Member of Legislative Assembly in Travancore-Cochin State
- In office 1948–1952

Personal details
- Born: 1912 Kanyakumari
- Died: 1999 (aged 86–87) Tuticorin
- Party: Travancore Tamil Nadu Congress (TTNC) & Indian National Congress
- Profession: Politician

= Ambrose Fernando =

Indian politician

Ambrose Fernando (1912 – 11 January 1999) was an Indian businessman and politician.

==Early life==
Fernando was born in Kanyakumari to a Paravar family. At a young age, He went to Colombo to work but returned to Kanyakumari in 1937 and married Mochammal Fernando.

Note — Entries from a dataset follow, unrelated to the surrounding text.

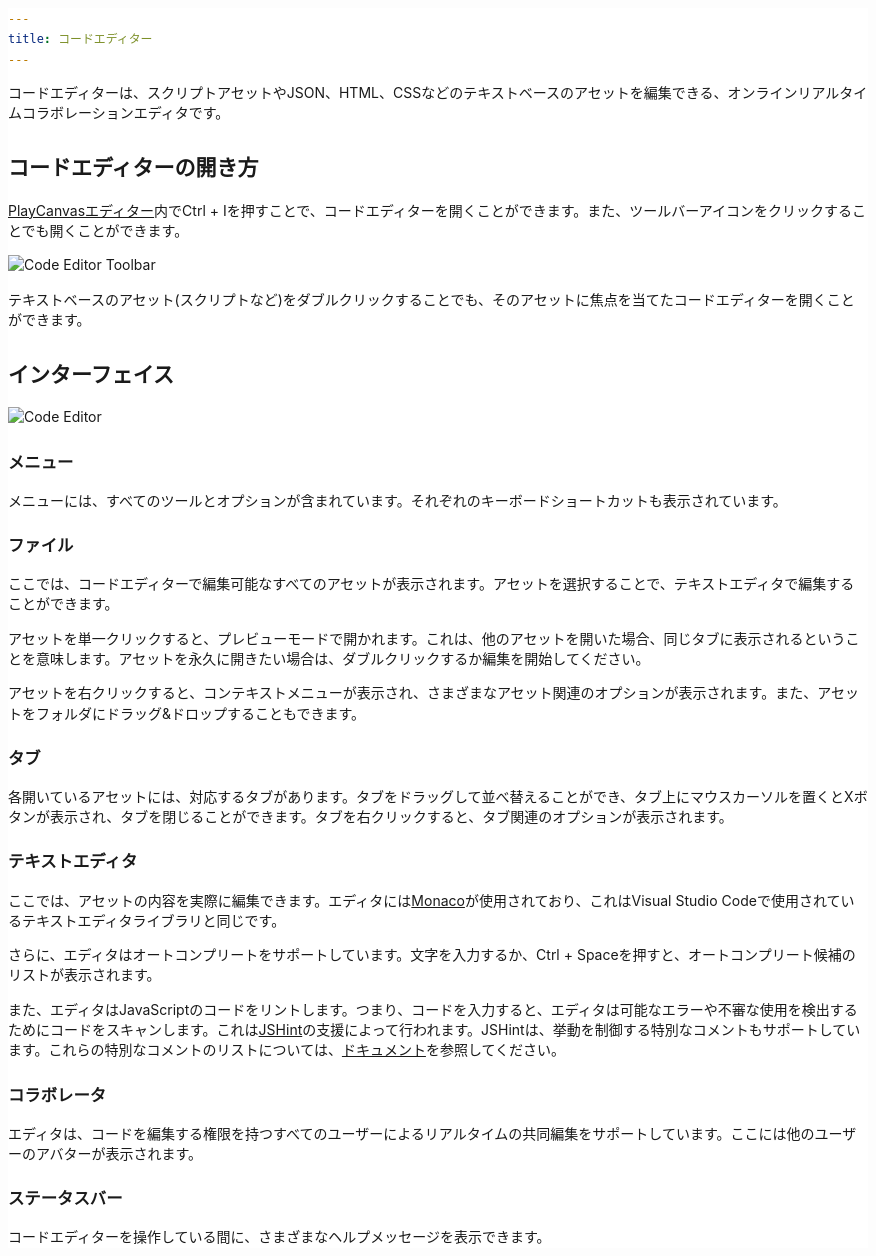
 ```yaml
---
title: コードエディター
---
```


コードエディターは、スクリプトアセットやJSON、HTML、CSSなどのテキストベースのアセットを編集できる、オンラインリアルタイムコラボレーションエディタです。

## コードエディターの開き方

[PlayCanvasエディター][2]内でCtrl + Iを押すことで、コードエディターを開くことができます。また、ツールバーアイコンをクリックすることでも開くことができます。

![Code Editor Toolbar](/img/user-manual/scripting/code-editor-toolbar.png)

テキストベースのアセット(スクリプトなど)をダブルクリックすることでも、そのアセットに焦点を当てたコードエディターを開くことができます。

## インターフェイス

![Code Editor](/img/user-manual/scripting/code-editor.png)

### メニュー

メニューには、すべてのツールとオプションが含まれています。それぞれのキーボードショートカットも表示されています。

### ファイル

ここでは、コードエディターで編集可能なすべてのアセットが表示されます。アセットを選択することで、テキストエディタで編集することができます。

アセットを単一クリックすると、プレビューモードで開かれます。これは、他のアセットを開いた場合、同じタブに表示されるということを意味します。アセットを永久に開きたい場合は、ダブルクリックするか編集を開始してください。

アセットを右クリックすると、コンテキストメニューが表示され、さまざまなアセット関連のオプションが表示されます。また、アセットをフォルダにドラッグ&ドロップすることもできます。

### タブ

各開いているアセットには、対応するタブがあります。タブをドラッグして並べ替えることができ、タブ上にマウスカーソルを置くとXボタンが表示され、タブを閉じることができます。タブを右クリックすると、タブ関連のオプションが表示されます。

### テキストエディタ

ここでは、アセットの内容を実際に編集できます。エディタには[Monaco][4]が使用されており、これはVisual Studio Codeで使用されているテキストエディタライブラリと同じです。

さらに、エディタはオートコンプリートをサポートしています。文字を入力するか、Ctrl + Spaceを押すと、オートコンプリート候補のリストが表示されます。

また、エディタはJavaScriptのコードをリントします。つまり、コードを入力すると、エディタは可能なエラーや不審な使用を検出するためにコードをスキャンします。これは[JSHint][13]の支援によって行われます。JSHintは、挙動を制御する特別なコメントもサポートしています。これらの特別なコメントのリストについては、[ドキュメント][14]を参照してください。

### コラボレータ

エディタは、コードを編集する権限を持つすべてのユーザーによるリアルタイムの共同編集をサポートしています。ここには他のユーザーのアバターが表示されます。

### ステータスバー

コードエディターを操作している間に、さまざまなヘルプメッセージを表示できます。


[2]: /user-manual/editor/
[4]: https://github.com/Microsoft/monaco-editor
[10]: https://regexr.com/
[13]: https://jshint.com/
[14]: https://jshint.com/docs/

He joined the Indian National Congress and entered politics.

==Politics==
He became a member of the then newly created Travancore Cochin Legislative Assembly representing Kanyakumari from 20 March 1948 to 18 February 1952. He took an active part in the agitation to separate Kanyakumari district from Kerala and to join it to Madras State, now Tamil Nadu state.

===Government posts===
- Chairman, Quality control appellate Panel, Fish and Fisheries Products
- Vice Chairman, Marine Products Export Development Authority
- Member of:
  - Bureau of I.S.I Fish and Fisheries Products Sectional Committee
  - Consultative Committee Fishery Survey of India
  - Regional Management Committee of C.M.F.R.I Tuticorin

He wrote many articles on his recommendations for the welfare of the fishing community. One such article titled "Problems Facing the Fishermen of the Beche-De-Mer Industry" was published by Central Marine Fisheries Research Institute.

==Business==
Fernando later started a dry fish export business in Tuticorin and developed an interest in fisheries. He was invited by the central and state governments to join various fish industry meetings based on his suggestions to develop fisheries as well as the trade. He was a member of various government delegations which visited other countries to study the trade.

===Business posts===

President of:
- Fish Exporters Chamber, Tuticorin
- Tuticorin Catamaran Fishermen's Association
- KanyaKumari Township Fisherman Development Organization
- Tuticorin Citizen Council

==Recognition==
Fernando was honored by the government and industry jointly, being awarded the title Pioneer in Fisheries.